# Abstracts

**29.06.2018:** Cosimo-Andrea Munari (Zürich)

**Title: **Existence, uniqueness and stability of optimal portfolios of eligible assets

**Abstract: **In a capital adequacy framework, risk measures are used to determine the minimal amount of capital that a financial institution has to raise and invest in a portfolio of pre-specified eligible assets in order to pass a given capital adequacy test. From a capital efficiency perspective, it is important to be able to do so at the lowest possible cost and to identify the corresponding portfolios. We study the existence and uniqueness of such optimal portfolios as well as their stability behaviour under a perturbation of the underlying capital position. This behavior is naturally linked to the continuity properties of the set-valued map that associates to each capital position the corresponding set of optimal portfolios. Upper semicontinuity can be established under fairly natural assumptions. Lower semicontinuity is more elusive. While it is always satisfied in a polyhedral setting, it generally fails otherwise, even when the reference risk measure is convex. However, lower semicontinuity can often be established for portfolios that are close to being optimal. Besides capital adequacy, our results have a variety of natural applications to pricing, hedging, and capital allocation problems.

**25.05.2018:** Florian Stebegg (Columbia)

**Title: **Strong Duality and Relaxations in Constrained Transport

**Abstract: **Martingale Optimal Transport and Skorokhod Embedding Problems are naturally studied alongside their dual problems, also referred to as Robust Hedging Problems. Classically, the primal transport problem was relaxed to guarantee the existence of a primal optimizer (assuming continuity). We will revisit the analogon of this relaxation for Skorokhod Embedding Problems. We will furthermore explore the relaxations required for attainment in the dual problem, in both discrete and continuous time. In particular we will discuss how the choice of the dual domain can affect Strong Duality and how the existence of a dual optimizer allows for an easy derivation of Monotonicity Principles.

**11.05.2018:** Thaleia Zariphopoulou (Austin)

**Title: **Mean-field and n-agent games for optimal investment under relative performance criteria

**Abstract: **In this talk, I will discuss a family of portfolio management problems, under relative performance criteria, for fund managers having CARA or CRRA utilities and trading in a common investment horizon in log-normal markets. Explicit constant equilibrium strategies will be constructed, for both the finite population games and the corresponding mean-field games, and it will be shown that are unique in the class of constant equilibria. In the CARA case, competition drives agents to invest more in the risky asset than they would otherwise while in the CRRA case competitive agents may over- or under-invest, depending on the levels of their risk tolerance. This is joint work with D. Lacker.

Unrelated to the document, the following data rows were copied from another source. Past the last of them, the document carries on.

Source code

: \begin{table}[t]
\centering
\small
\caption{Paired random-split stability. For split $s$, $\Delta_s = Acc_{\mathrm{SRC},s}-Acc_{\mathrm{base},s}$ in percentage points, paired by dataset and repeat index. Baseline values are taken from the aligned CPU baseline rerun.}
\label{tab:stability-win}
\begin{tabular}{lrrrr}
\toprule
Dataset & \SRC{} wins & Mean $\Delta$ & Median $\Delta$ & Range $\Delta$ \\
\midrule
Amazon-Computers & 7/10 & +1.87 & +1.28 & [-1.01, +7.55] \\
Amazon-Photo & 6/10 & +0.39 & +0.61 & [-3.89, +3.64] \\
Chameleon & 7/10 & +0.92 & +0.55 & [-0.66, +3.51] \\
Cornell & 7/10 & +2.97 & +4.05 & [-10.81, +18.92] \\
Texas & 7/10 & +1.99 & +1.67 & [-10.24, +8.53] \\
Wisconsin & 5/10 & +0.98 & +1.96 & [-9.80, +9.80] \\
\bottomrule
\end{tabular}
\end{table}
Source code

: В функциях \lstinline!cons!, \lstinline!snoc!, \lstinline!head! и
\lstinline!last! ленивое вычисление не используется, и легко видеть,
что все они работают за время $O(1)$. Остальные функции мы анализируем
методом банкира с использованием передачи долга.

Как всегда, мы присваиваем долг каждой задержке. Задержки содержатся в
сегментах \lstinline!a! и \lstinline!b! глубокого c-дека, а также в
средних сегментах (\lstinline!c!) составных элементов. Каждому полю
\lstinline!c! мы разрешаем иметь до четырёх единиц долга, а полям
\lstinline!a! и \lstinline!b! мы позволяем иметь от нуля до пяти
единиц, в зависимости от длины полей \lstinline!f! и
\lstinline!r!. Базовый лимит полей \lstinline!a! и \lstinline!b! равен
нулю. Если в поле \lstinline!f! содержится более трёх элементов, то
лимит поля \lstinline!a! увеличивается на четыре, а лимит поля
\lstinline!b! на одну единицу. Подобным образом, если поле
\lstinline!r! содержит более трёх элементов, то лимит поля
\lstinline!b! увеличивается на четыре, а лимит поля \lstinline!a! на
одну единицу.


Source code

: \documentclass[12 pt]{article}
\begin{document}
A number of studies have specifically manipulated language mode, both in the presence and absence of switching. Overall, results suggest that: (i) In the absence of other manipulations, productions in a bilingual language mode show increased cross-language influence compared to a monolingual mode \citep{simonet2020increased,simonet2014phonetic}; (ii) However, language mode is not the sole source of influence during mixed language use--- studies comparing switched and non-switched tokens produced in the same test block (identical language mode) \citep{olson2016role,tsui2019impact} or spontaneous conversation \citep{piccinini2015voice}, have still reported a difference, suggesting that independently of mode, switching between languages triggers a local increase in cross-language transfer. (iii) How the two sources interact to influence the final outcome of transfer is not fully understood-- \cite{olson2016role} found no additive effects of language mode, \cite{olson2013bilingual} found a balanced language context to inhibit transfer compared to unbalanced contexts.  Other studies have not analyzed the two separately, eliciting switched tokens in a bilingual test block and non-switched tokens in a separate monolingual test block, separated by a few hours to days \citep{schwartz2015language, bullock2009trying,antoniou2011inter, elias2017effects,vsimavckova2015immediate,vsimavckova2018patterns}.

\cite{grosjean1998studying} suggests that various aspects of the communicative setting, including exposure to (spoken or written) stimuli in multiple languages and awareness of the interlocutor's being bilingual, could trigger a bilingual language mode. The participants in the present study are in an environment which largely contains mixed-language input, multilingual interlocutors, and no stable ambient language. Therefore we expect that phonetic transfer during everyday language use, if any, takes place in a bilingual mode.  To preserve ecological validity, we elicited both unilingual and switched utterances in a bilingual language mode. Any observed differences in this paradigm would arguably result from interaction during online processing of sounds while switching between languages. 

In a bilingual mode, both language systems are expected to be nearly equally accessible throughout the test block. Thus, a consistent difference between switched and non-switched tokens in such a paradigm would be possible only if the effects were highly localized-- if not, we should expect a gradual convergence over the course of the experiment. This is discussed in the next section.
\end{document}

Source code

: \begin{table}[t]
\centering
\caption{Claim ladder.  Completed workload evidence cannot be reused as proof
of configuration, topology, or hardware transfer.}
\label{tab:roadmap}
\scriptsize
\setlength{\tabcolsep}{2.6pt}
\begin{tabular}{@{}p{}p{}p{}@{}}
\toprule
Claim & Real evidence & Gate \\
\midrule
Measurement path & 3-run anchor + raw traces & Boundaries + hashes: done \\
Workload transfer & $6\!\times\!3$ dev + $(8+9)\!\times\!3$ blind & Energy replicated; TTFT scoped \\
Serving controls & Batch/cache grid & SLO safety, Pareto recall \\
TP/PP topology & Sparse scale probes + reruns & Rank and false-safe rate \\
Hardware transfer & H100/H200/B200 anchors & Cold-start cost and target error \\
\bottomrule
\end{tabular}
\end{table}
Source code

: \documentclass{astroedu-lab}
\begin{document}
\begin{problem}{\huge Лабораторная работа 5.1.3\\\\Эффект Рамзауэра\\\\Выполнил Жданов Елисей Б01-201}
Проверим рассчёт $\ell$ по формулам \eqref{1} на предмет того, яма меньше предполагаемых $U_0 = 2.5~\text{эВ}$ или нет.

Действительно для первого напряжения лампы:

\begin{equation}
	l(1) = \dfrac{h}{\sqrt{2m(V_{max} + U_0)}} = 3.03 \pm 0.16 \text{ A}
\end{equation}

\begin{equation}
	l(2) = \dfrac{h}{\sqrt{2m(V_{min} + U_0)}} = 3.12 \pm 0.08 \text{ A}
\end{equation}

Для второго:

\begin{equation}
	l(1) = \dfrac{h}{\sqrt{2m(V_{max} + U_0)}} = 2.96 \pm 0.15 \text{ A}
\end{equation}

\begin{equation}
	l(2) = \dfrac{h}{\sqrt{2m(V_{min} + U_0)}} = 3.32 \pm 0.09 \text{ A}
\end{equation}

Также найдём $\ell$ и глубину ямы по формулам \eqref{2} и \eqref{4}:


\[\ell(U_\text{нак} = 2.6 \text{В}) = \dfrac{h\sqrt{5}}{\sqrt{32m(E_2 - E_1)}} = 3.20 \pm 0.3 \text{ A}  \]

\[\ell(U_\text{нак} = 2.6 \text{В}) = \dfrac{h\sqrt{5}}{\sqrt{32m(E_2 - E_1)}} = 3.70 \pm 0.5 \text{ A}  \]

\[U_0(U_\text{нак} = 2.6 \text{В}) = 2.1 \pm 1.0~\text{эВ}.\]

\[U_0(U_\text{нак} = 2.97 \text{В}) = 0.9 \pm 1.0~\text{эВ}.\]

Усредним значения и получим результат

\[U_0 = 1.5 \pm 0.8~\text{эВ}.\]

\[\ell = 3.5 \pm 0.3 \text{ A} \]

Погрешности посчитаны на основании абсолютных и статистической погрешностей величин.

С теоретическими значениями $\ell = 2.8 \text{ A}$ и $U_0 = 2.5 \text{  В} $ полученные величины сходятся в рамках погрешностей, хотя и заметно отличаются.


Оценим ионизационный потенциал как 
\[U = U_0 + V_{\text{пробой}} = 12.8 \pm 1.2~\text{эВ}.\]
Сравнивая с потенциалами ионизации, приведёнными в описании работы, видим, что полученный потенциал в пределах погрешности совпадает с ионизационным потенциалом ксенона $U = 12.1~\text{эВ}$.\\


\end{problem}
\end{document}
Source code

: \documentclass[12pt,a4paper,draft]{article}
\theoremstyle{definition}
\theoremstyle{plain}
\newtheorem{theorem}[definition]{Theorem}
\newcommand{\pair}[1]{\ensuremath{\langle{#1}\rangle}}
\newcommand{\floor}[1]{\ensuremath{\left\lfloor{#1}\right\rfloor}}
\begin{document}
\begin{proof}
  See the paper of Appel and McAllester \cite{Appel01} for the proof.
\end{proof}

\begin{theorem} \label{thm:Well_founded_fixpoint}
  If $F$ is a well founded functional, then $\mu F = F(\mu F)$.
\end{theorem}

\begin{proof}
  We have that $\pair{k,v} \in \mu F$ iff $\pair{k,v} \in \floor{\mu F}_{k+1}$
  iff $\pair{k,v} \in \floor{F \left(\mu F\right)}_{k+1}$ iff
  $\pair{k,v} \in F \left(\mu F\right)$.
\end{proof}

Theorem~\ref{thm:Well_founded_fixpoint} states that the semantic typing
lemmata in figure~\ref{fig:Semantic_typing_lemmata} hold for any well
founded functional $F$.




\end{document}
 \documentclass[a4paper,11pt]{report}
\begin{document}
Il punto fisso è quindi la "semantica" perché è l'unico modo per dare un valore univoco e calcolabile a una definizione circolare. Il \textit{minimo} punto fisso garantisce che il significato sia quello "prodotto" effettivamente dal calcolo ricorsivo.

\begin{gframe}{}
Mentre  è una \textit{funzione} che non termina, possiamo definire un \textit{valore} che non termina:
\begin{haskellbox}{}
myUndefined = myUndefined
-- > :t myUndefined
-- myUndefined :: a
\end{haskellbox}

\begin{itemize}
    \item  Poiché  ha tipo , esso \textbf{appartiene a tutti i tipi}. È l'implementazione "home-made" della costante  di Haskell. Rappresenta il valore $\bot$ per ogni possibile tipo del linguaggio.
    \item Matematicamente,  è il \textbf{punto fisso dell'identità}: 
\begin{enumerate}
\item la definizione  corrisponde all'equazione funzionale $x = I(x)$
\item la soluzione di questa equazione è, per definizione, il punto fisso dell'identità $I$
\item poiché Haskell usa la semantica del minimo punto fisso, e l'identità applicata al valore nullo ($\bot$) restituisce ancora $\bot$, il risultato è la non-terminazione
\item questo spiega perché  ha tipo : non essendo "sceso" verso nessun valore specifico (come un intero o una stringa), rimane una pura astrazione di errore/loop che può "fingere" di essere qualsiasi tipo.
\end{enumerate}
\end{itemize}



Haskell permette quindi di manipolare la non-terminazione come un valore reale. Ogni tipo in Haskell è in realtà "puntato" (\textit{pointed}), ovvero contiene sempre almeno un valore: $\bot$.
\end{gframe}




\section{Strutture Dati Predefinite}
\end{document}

**04.05.2018, 11am:** Hao Xing (LSE)

**Title: **Optimal contracting with unobservable managerial hedging

**Abstract:** We develop a continuous-time model where a risk-neutral principal contracts with a CARA manager protected by limited liability to elicit hidden effort. The manager can trade a market portfolio in an unobservable private account to hedge market risk in his compensation. New to the literature, our model incorporates simultaneously private saving and hedging, manager's risk aversion, and inefficient project liquidation. The inefficient project liquidation endogenously induces effective risk aversion of the risk-neutral principal. Due to a trade-off between incentive provision and risk sharing, the optimal contract is loaded dynamically on market return and displays a dynamic mixture of relative and absolute performance evaluations. This provides a new explanation to the lack of relative performance evaluation in practice. Moreover, the market component in the contract dynamically regulates the timing of liquidation and compensation to the manager. In particular, the contract sensitivity of market return is positive near the liquidation boundary, entailing increased probability of project liquidation after negative market shocks. This is consistent with the heightened managerial turnover in bad market conditions.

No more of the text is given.